*EXERCISE*. Every single entry should be printed exactly.

━━━ INFORMATION GIVEN

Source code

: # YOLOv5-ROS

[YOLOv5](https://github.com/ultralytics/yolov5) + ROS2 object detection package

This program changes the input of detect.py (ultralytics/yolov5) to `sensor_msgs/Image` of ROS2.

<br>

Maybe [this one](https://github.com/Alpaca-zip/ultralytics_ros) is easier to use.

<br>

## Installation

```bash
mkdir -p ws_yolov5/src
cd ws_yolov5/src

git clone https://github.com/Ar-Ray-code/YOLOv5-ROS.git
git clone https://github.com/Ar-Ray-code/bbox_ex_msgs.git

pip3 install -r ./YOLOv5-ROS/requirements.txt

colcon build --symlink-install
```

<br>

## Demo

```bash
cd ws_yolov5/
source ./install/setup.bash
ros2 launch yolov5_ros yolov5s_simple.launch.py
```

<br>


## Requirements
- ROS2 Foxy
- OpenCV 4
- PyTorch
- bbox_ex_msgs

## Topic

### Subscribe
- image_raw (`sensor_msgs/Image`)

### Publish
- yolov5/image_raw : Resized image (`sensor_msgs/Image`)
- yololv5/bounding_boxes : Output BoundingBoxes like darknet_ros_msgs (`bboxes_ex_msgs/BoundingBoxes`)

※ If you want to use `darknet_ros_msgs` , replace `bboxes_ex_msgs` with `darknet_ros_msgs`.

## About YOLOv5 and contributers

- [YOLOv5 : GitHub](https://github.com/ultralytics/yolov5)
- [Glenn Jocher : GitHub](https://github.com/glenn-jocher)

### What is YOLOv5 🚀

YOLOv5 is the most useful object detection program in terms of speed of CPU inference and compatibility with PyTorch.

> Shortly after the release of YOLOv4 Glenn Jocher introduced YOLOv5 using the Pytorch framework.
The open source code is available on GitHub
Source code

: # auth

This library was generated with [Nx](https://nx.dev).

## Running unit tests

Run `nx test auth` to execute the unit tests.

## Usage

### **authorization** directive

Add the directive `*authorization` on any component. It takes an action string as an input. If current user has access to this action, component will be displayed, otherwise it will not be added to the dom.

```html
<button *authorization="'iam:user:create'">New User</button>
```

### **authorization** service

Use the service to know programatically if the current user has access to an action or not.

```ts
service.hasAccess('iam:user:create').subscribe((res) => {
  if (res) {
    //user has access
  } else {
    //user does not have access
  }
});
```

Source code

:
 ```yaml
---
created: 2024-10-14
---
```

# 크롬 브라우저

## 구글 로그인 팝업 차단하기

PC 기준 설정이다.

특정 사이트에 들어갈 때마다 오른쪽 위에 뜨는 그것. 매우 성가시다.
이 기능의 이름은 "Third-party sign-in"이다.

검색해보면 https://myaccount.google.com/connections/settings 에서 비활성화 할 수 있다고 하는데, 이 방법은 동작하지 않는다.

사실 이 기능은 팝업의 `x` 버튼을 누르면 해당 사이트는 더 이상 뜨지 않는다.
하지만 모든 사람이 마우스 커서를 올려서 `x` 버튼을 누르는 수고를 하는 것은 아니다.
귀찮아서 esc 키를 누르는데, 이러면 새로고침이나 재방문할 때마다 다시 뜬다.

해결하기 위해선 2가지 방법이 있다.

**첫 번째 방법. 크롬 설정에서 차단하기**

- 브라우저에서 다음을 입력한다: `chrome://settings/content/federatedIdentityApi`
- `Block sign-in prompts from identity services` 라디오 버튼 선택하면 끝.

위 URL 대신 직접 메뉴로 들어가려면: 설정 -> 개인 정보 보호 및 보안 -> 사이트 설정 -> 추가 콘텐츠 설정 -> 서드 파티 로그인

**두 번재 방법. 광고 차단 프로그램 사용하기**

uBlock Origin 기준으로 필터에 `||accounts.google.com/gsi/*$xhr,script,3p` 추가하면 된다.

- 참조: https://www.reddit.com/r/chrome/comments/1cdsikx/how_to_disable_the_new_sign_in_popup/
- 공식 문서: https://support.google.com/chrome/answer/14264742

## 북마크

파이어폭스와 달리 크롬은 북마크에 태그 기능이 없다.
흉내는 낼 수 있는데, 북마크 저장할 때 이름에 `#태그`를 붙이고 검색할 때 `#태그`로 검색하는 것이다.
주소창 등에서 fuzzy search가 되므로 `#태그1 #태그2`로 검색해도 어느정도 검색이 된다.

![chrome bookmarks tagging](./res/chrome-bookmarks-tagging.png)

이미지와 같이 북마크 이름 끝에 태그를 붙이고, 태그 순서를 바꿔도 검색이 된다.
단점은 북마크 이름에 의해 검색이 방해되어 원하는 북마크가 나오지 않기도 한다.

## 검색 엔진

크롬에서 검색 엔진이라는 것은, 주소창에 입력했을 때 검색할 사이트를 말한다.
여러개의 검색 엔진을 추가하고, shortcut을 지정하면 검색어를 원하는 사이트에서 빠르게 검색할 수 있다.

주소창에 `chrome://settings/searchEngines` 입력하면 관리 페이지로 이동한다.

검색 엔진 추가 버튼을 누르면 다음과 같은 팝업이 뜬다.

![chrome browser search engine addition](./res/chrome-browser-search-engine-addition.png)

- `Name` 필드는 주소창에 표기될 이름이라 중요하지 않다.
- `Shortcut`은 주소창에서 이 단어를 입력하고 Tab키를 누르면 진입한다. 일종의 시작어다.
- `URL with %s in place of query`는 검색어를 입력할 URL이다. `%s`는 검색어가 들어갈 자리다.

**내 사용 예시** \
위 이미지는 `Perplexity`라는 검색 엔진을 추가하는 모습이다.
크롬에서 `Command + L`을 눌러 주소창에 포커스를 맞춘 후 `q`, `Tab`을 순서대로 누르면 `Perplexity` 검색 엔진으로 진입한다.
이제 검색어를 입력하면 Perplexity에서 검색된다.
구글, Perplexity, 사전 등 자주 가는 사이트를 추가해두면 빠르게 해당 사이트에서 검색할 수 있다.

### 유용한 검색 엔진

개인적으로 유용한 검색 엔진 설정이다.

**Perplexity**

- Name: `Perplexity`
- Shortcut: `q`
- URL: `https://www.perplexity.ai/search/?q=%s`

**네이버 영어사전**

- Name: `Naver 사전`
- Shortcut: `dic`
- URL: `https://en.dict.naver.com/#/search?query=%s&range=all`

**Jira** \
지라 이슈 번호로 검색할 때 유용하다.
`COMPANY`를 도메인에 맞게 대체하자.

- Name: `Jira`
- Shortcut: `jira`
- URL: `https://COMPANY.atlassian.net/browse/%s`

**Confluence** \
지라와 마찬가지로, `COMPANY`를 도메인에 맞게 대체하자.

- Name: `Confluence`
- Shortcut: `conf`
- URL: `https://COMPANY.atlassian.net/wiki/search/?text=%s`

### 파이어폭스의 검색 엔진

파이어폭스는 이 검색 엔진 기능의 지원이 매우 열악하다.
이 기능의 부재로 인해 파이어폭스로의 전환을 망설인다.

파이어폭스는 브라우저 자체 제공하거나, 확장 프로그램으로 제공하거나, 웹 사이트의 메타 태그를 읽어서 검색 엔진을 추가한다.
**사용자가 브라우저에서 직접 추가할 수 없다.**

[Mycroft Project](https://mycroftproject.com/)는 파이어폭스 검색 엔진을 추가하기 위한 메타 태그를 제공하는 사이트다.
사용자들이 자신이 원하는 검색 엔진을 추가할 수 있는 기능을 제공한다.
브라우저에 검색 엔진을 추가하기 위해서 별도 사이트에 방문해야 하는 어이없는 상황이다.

━━━━━━

*REPLY*.
Source code

: # YOLOv5-ROS

[YOLOv5](https://github.com/ultralytics/yolov5) + ROS2 object detection package

This program changes the input of detect.py (ultralytics/yolov5) to `sensor_msgs/Image` of ROS2.

<br>

Maybe [this one](https://github.com/Alpaca-zip/ultralytics_ros) is easier to use.

<br>

## Installation

```bash
mkdir -p ws_yolov5/src
cd ws_yolov5/src

git clone https://github.com/Ar-Ray-code/YOLOv5-ROS.git
git clone https://github.com/Ar-Ray-code/bbox_ex_msgs.git

pip3 install -r ./YOLOv5-ROS/requirements.txt

colcon build --symlink-install
```

<br>

## Demo

```bash
cd ws_yolov5/
source ./install/setup.bash
ros2 launch yolov5_ros yolov5s_simple.launch.py
```

<br>


## Requirements
- ROS2 Foxy
- OpenCV 4
- PyTorch
- bbox_ex_msgs

## Topic

### Subscribe
- image_raw (`sensor_msgs/Image`)

### Publish
- yolov5/image_raw : Resized image (`sensor_msgs/Image`)
- yololv5/bounding_boxes : Output BoundingBoxes like darknet_ros_msgs (`bboxes_ex_msgs/BoundingBoxes`)

※ If you want to use `darknet_ros_msgs` , replace `bboxes_ex_msgs` with `darknet_ros_msgs`.

## About YOLOv5 and contributers

- [YOLOv5 : GitHub](https://github.com/ultralytics/yolov5)
- [Glenn Jocher : GitHub](https://github.com/glenn-jocher)

### What is YOLOv5 🚀

YOLOv5 is the most useful object detection program in terms of speed of CPU inference and compatibility with PyTorch.

> Shortly after the release of YOLOv4 Glenn Jocher introduced YOLOv5 using the Pytorch framework.
The open source code is available on GitHub
Source code

: # auth

This library was generated with [Nx](https://nx.dev).

## Running unit tests

Run `nx test auth` to execute the unit tests.

## Usage

### **authorization** directive

Add the directive `*authorization` on any component. It takes an action string as an input. If current user has access to this action, component will be displayed, otherwise it will not be added to the dom.

```html
<button *authorization="'iam:user:create'">New User</button>
```

### **authorization** service

Use the service to know programatically if the current user has access to an action or not.

```ts
service.hasAccess('iam:user:create').subscribe((res) => {
  if (res) {
    //user has access
  } else {
    //user does not have access
  }
});
```

Source code

:
 ```yaml
---
created: 2024-10-14
---
```

# 크롬 브라우저

## 구글 로그인 팝업 차단하기

PC 기준 설정이다.

특정 사이트에 들어갈 때마다 오른쪽 위에 뜨는 그것. 매우 성가시다.
이 기능의 이름은 "Third-party sign-in"이다.

검색해보면 https://myaccount.google.com/connections/settings 에서 비활성화 할 수 있다고 하는데, 이 방법은 동작하지 않는다.

사실 이 기능은 팝업의 `x` 버튼을 누르면 해당 사이트는 더 이상 뜨지 않는다.
하지만 모든 사람이 마우스 커서를 올려서 `x` 버튼을 누르는 수고를 하는 것은 아니다.
귀찮아서 esc 키를 누르는데, 이러면 새로고침이나 재방문할 때마다 다시 뜬다.

해결하기 위해선 2가지 방법이 있다.

**첫 번째 방법. 크롬 설정에서 차단하기**

- 브라우저에서 다음을 입력한다: `chrome://settings/content/federatedIdentityApi`
- `Block sign-in prompts from identity services` 라디오 버튼 선택하면 끝.

위 URL 대신 직접 메뉴로 들어가려면: 설정 -> 개인 정보 보호 및 보안 -> 사이트 설정 -> 추가 콘텐츠 설정 -> 서드 파티 로그인

**두 번재 방법. 광고 차단 프로그램 사용하기**

uBlock Origin 기준으로 필터에 `||accounts.google.com/gsi/*$xhr,script,3p` 추가하면 된다.

- 참조: https://www.reddit.com/r/chrome/comments/1cdsikx/how_to_disable_the_new_sign_in_popup/
- 공식 문서: https://support.google.com/chrome/answer/14264742

## 북마크

파이어폭스와 달리 크롬은 북마크에 태그 기능이 없다.
흉내는 낼 수 있는데, 북마크 저장할 때 이름에 `#태그`를 붙이고 검색할 때 `#태그`로 검색하는 것이다.
주소창 등에서 fuzzy search가 되므로 `#태그1 #태그2`로 검색해도 어느정도 검색이 된다.

![chrome bookmarks tagging](./res/chrome-bookmarks-tagging.png)

이미지와 같이 북마크 이름 끝에 태그를 붙이고, 태그 순서를 바꿔도 검색이 된다.
단점은 북마크 이름에 의해 검색이 방해되어 원하는 북마크가 나오지 않기도 한다.

## 검색 엔진

크롬에서 검색 엔진이라는 것은, 주소창에 입력했을 때 검색할 사이트를 말한다.
여러개의 검색 엔진을 추가하고, shortcut을 지정하면 검색어를 원하는 사이트에서 빠르게 검색할 수 있다.

주소창에 `chrome://settings/searchEngines` 입력하면 관리 페이지로 이동한다.

검색 엔진 추가 버튼을 누르면 다음과 같은 팝업이 뜬다.

![chrome browser search engine addition](./res/chrome-browser-search-engine-addition.png)

- `Name` 필드는 주소창에 표기될 이름이라 중요하지 않다.
- `Shortcut`은 주소창에서 이 단어를 입력하고 Tab키를 누르면 진입한다. 일종의 시작어다.
- `URL with %s in place of query`는 검색어를 입력할 URL이다. `%s`는 검색어가 들어갈 자리다.

**내 사용 예시** \
위 이미지는 `Perplexity`라는 검색 엔진을 추가하는 모습이다.
크롬에서 `Command + L`을 눌러 주소창에 포커스를 맞춘 후 `q`, `Tab`을 순서대로 누르면 `Perplexity` 검색 엔진으로 진입한다.
이제 검색어를 입력하면 Perplexity에서 검색된다.
구글, Perplexity, 사전 등 자주 가는 사이트를 추가해두면 빠르게 해당 사이트에서 검색할 수 있다.

### 유용한 검색 엔진

개인적으로 유용한 검색 엔진 설정이다.

**Perplexity**

- Name: `Perplexity`
- Shortcut: `q`
- URL: `https://www.perplexity.ai/search/?q=%s`

**네이버 영어사전**

- Name: `Naver 사전`
- Shortcut: `dic`
- URL: `https://en.dict.naver.com/#/search?query=%s&range=all`

**Jira** \
지라 이슈 번호로 검색할 때 유용하다.
`COMPANY`를 도메인에 맞게 대체하자.

- Name: `Jira`
- Shortcut: `jira`
- URL: `https://COMPANY.atlassian.net/browse/%s`

**Confluence** \
지라와 마찬가지로, `COMPANY`를 도메인에 맞게 대체하자.

- Name: `Confluence`
- Shortcut: `conf`
- URL: `https://COMPANY.atlassian.net/wiki/search/?text=%s`

### 파이어폭스의 검색 엔진

파이어폭스는 이 검색 엔진 기능의 지원이 매우 열악하다.
이 기능의 부재로 인해 파이어폭스로의 전환을 망설인다.

파이어폭스는 브라우저 자체 제공하거나, 확장 프로그램으로 제공하거나, 웹 사이트의 메타 태그를 읽어서 검색 엔진을 추가한다.
**사용자가 브라우저에서 직접 추가할 수 없다.**

[Mycroft Project](https://mycroftproject.com/)는 파이어폭스 검색 엔진을 추가하기 위한 메타 태그를 제공하는 사이트다.
사용자들이 자신이 원하는 검색 엔진을 추가할 수 있는 기능을 제공한다.
브라우저에 검색 엔진을 추가하기 위해서 별도 사이트에 방문해야 하는 어이없는 상황이다.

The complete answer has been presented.